**Your task**
A word-for-word copy of the lines below, starting at the line with "## Sample Demo screenshots" and ending at the last one, is what you should give. Omit every picture.

▬▬▬

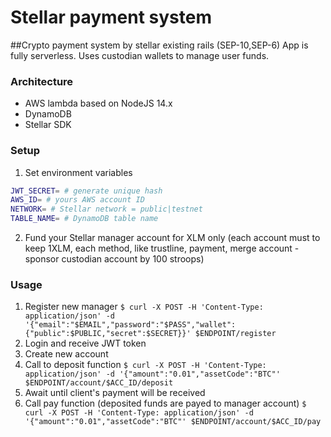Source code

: # Stellar payment system
##Crypto payment system by stellar existing rails (SEP-10,SEP-6)
App is fully serverless. Uses custodian wallets to manage user funds.

### Architecture
- AWS lambda based on NodeJS 14.x
- DynamoDB
- Stellar SDK

### Setup
1. Set environment variables
```bash
JWT_SECRET= # generate unique hash
AWS_ID= # yours AWS account ID
NETWORK= # Stellar network = public|testnet
TABLE_NAME= # DynamoDB table name
```
2. Fund your Stellar manager account for XLM only (each account must to keep 1XLM, each method, like trustline, payment, merge account - sponsor custodian account by 100 stroops)

### Usage
1. Register new manager 
    ```$ curl -X POST -H 'Content-Type: application/json' -d '{"email":"$EMAIL","password":"$PASS","wallet":{"public":$PUBLIC,"secret":$SECRET}}' $ENDPOINT/register```
2. Login and receive JWT token
3. Create new account
4. Call to deposit function 
    ```$ curl -X POST -H 'Content-Type: application/json' -d '{"amount":"0.01","assetCode":"BTC"' $ENDPOINT/account/$ACC_ID/deposit```
5. Await until client's payment will be received
6. Call pay function (deposited funds are payed to manager account)
    ```$ curl -X POST -H 'Content-Type: application/json' -d '{"amount":"0.01","assetCode":"BTC"' $ENDPOINT/account/$ACC_ID/pay```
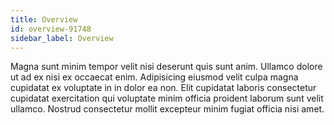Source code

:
```yaml
---
title: Overview
id: overview-91748
sidebar_label: Overview
---
```


Magna sunt minim tempor velit nisi deserunt quis sunt anim. Ullamco dolore ut ad ex nisi ex occaecat enim. Adipisicing eiusmod velit culpa magna cupidatat ex voluptate in in dolor ea non. Elit cupidatat laboris consectetur cupidatat exercitation qui voluptate minim officia proident laborum sunt velit ullamco. Nostrud consectetur mollit excepteur minim fugiat officia nisi amet.

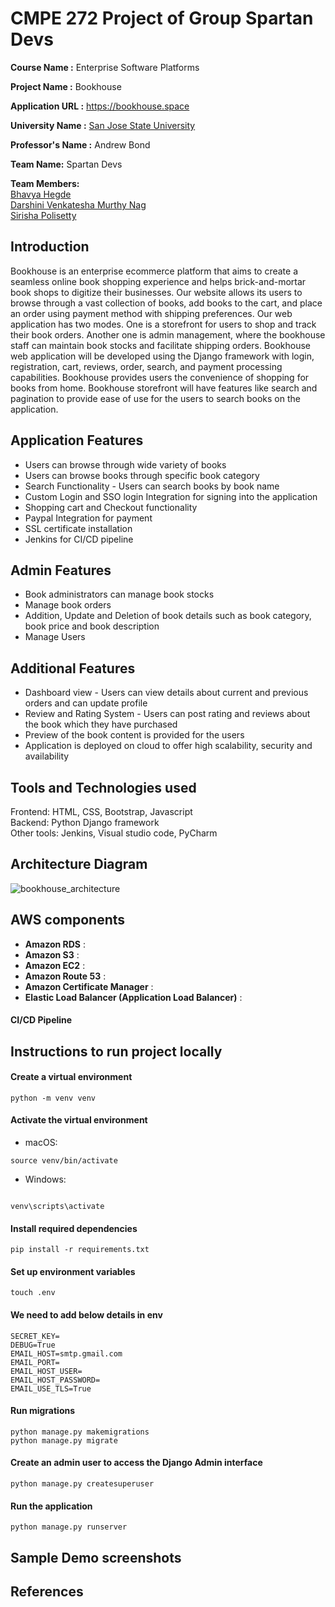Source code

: 
# CMPE 272 Project of Group Spartan Devs 
<b>Course Name :</b> Enterprise Software Platforms

<b>Project Name  :</b> Bookhouse 

<b>Application URL :</b> https://bookhouse.space

<b>University Name :</b> [San Jose State University](https://www.sjsu.edu/)



<b>Professor's Name :</b> Andrew Bond

<b>Team Name:</b> Spartan Devs

<b>Team Members:</b> <br/>
[Bhavya Hegde](www.linkedin.com/in/bhavya-hegde-145b9b123)<br/>
[Darshini Venkatesha Murthy Nag](https://www.linkedin.com/in/darshini-venkatesha-murthy-nag-90052756/)<br/>
[Sirisha Polisetty](https://www.linkedin.com/in/sirishapolisetty/)<br/>

## Introduction

Bookhouse is an enterprise ecommerce platform that aims to create a seamless online book shopping experience and helps brick-and-mortar book shops to digitize their businesses. Our website allows its users to browse through a vast collection of books, add books to the cart, and place an order using  payment method with shipping preferences. Our web application has two modes. One is a storefront for users to shop and track their book orders. Another one is admin management, where the bookhouse staff can maintain book stocks and facilitate shipping orders. Bookhouse web application will be developed using the Django framework with login, registration, cart, reviews, order, search, and payment processing capabilities. Bookhouse provides users the convenience of shopping for books from home. Bookhouse storefront will have features like search and pagination to provide ease of use for the  users to search books on the application. 

## Application Features
* Users can browse through wide variety of books
* Users can browse books through specific book category
* Search Functionality - Users can search books by book name
* Custom Login and SSO login Integration for signing into the application
* Shopping cart and Checkout functionality
* Paypal Integration for payment
* SSL certificate installation
* Jenkins for CI/CD pipeline

## Admin Features
* Book administrators can manage book stocks
* Manage book orders
* Addition, Update and Deletion of book details such as book category, book price and book description
* Manage Users

## Additional Features
* Dashboard view - Users can view details about current and previous orders and can update profile
* Review and Rating System - Users can post rating and reviews about the book which they have purchased
* Preview of the book content is provided for the users
* Application is deployed on cloud to offer high scalability, security and availability


## Tools and Technologies used
Frontend: HTML, CSS, Bootstrap, Javascript<br/>
Backend: Python Django framework<br/>
Other tools: Jenkins, Visual studio code, PyCharm<br/>
  
## Architecture Diagram
![bookhouse_architecture](https://user-images.githubusercontent.com/111547793/204049096-8391e996-7997-4bfe-8c8b-30d1100f2d29.png)

## AWS components
* **Amazon RDS** : 
* **Amazon S3** : 
* **Amazon EC2** : 
* **Amazon Route 53** :
* **Amazon Certificate Manager** :
* **Elastic Load Balancer (Application Load Balancer)** :

#### CI/CD Pipeline


## Instructions to run project locally
#### Create a virtual environment
```
python -m venv venv
  ```
#### Activate the virtual environment

* macOS:
```
source venv/bin/activate
```

* Windows:
```

venv\scripts\activate
```

#### Install required dependencies
```
pip install -r requirements.txt
```
#### Set up environment variables
```
touch .env
```
#### We need to add below details in env
```
SECRET_KEY=
DEBUG=True
EMAIL_HOST=smtp.gmail.com
EMAIL_PORT=
EMAIL_HOST_USER=
EMAIL_HOST_PASSWORD=
EMAIL_USE_TLS=True
```

#### Run migrations
```
python manage.py makemigrations
python manage.py migrate
```

#### Create an admin user to access the Django Admin interface
```
python manage.py createsuperuser
```

#### Run the application
```
python manage.py runserver
```



## Sample Demo screenshots


## References

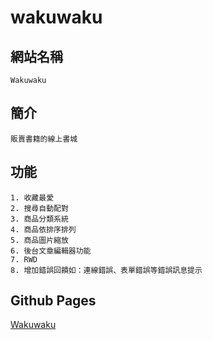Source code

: # wakuwaku

## 網站名稱
```
Wakuwaku
```

## 簡介
```
販賣書籍的線上書城
```

## 功能
```
1. 收藏最愛
2. 搜尋自動配對
3. 商品分類系統
4. 商品依排序排列
5. 商品圖片縮放
6. 後台文章編輯器功能
7. RWD
8. 增加錯誤回饋如：連線錯誤、表單錯誤等錯誤訊息提示

```


## Github Pages

[Wakuwaku](https://guaguawa1581.github.io/Wakuwaku/dist/index.html)


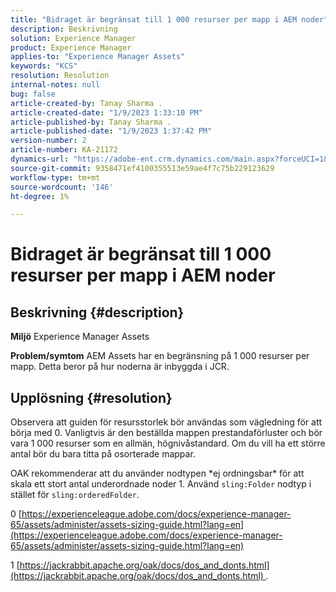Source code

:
```yaml
---
title: "Bidraget är begränsat till 1 000 resurser per mapp i AEM noder"
description: Beskrivning
solution: Experience Manager
product: Experience Manager
applies-to: "Experience Manager Assets"
keywords: "KCS"
resolution: Resolution
internal-notes: null
bug: false
article-created-by: Tanay Sharma .
article-created-date: "1/9/2023 1:33:10 PM"
article-published-by: Tanay Sharma .
article-published-date: "1/9/2023 1:37:42 PM"
version-number: 2
article-number: KA-21172
dynamics-url: "https://adobe-ent.crm.dynamics.com/main.aspx?forceUCI=1&pagetype=entityrecord&etn=knowledgearticle&id=7f168827-2290-ed11-aad1-6045bd006793"
source-git-commit: 9358471ef4100355513e59ae4f7c75b229123629
workflow-type: tm+mt
source-wordcount: '146'
ht-degree: 1%

---
```


# Bidraget är begränsat till 1 000 resurser per mapp i AEM noder

## Beskrivning {#description}

<b>Miljö</b>
Experience Manager Assets


<b>Problem/symtom</b>
AEM Assets har en begränsning på 1 000 resurser per mapp. Detta beror på hur noderna är inbyggda i JCR.


## Upplösning {#resolution}


Observera att guiden för resursstorlek bör användas som vägledning för att börja med 0. Vanligtvis är den beställda mappen prestandaförluster och bör vara 1 000 resurser som en allmän, högnivåstandard. Om du vill ha ett större antal bör du bara titta på osorterade mappar.

OAK rekommenderar att du använder nodtypen \*ej ordningsbar\* för att skala ett stort antal underordnade noder 1. Använd `sling:Folder` nodtyp i stället för `sling:orderedFolder`.

0 [https://experienceleague.adobe.com/docs/experience-manager-65/assets/administer/assets-sizing-guide.html?lang=en](https://experienceleague.adobe.com/docs/experience-manager-65/assets/administer/assets-sizing-guide.html?lang=en)

1 [https://jackrabbit.apache.org/oak/docs/dos_and_donts.html](https://jackrabbit.apache.org/oak/docs/dos_and_donts.html) .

▬▬▬

**Answer box**
## Sample Demo screenshots


## References

Source code

: # wakuwaku

## 網站名稱
```
Wakuwaku
```

## 簡介
```
販賣書籍的線上書城
```

## 功能
```
1. 收藏最愛
2. 搜尋自動配對
3. 商品分類系統
4. 商品依排序排列
5. 商品圖片縮放
6. 後台文章編輯器功能
7. RWD
8. 增加錯誤回饋如：連線錯誤、表單錯誤等錯誤訊息提示

```


## Github Pages

[Wakuwaku](https://guaguawa1581.github.io/Wakuwaku/dist/index.html)


Source code

:
```yaml
---
title: "Bidraget är begränsat till 1 000 resurser per mapp i AEM noder"
description: Beskrivning
solution: Experience Manager
product: Experience Manager
applies-to: "Experience Manager Assets"
keywords: "KCS"
resolution: Resolution
internal-notes: null
bug: false
article-created-by: Tanay Sharma .
article-created-date: "1/9/2023 1:33:10 PM"
article-published-by: Tanay Sharma .
article-published-date: "1/9/2023 1:37:42 PM"
version-number: 2
article-number: KA-21172
dynamics-url: "https://adobe-ent.crm.dynamics.com/main.aspx?forceUCI=1&pagetype=entityrecord&etn=knowledgearticle&id=7f168827-2290-ed11-aad1-6045bd006793"
source-git-commit: 9358471ef4100355513e59ae4f7c75b229123629
workflow-type: tm+mt
source-wordcount: '146'
ht-degree: 1%

---
```


# Bidraget är begränsat till 1 000 resurser per mapp i AEM noder

## Beskrivning {#description}

<b>Miljö</b>
Experience Manager Assets


<b>Problem/symtom</b>
AEM Assets har en begränsning på 1 000 resurser per mapp. Detta beror på hur noderna är inbyggda i JCR.


## Upplösning {#resolution}


Observera att guiden för resursstorlek bör användas som vägledning för att börja med 0. Vanligtvis är den beställda mappen prestandaförluster och bör vara 1 000 resurser som en allmän, högnivåstandard. Om du vill ha ett större antal bör du bara titta på osorterade mappar.

OAK rekommenderar att du använder nodtypen \*ej ordningsbar\* för att skala ett stort antal underordnade noder 1. Använd `sling:Folder` nodtyp i stället för `sling:orderedFolder`.

0 [https://experienceleague.adobe.com/docs/experience-manager-65/assets/administer/assets-sizing-guide.html?lang=en](https://experienceleague.adobe.com/docs/experience-manager-65/assets/administer/assets-sizing-guide.html?lang=en)

1 [https://jackrabbit.apache.org/oak/docs/dos_and_donts.html](https://jackrabbit.apache.org/oak/docs/dos_and_donts.html) .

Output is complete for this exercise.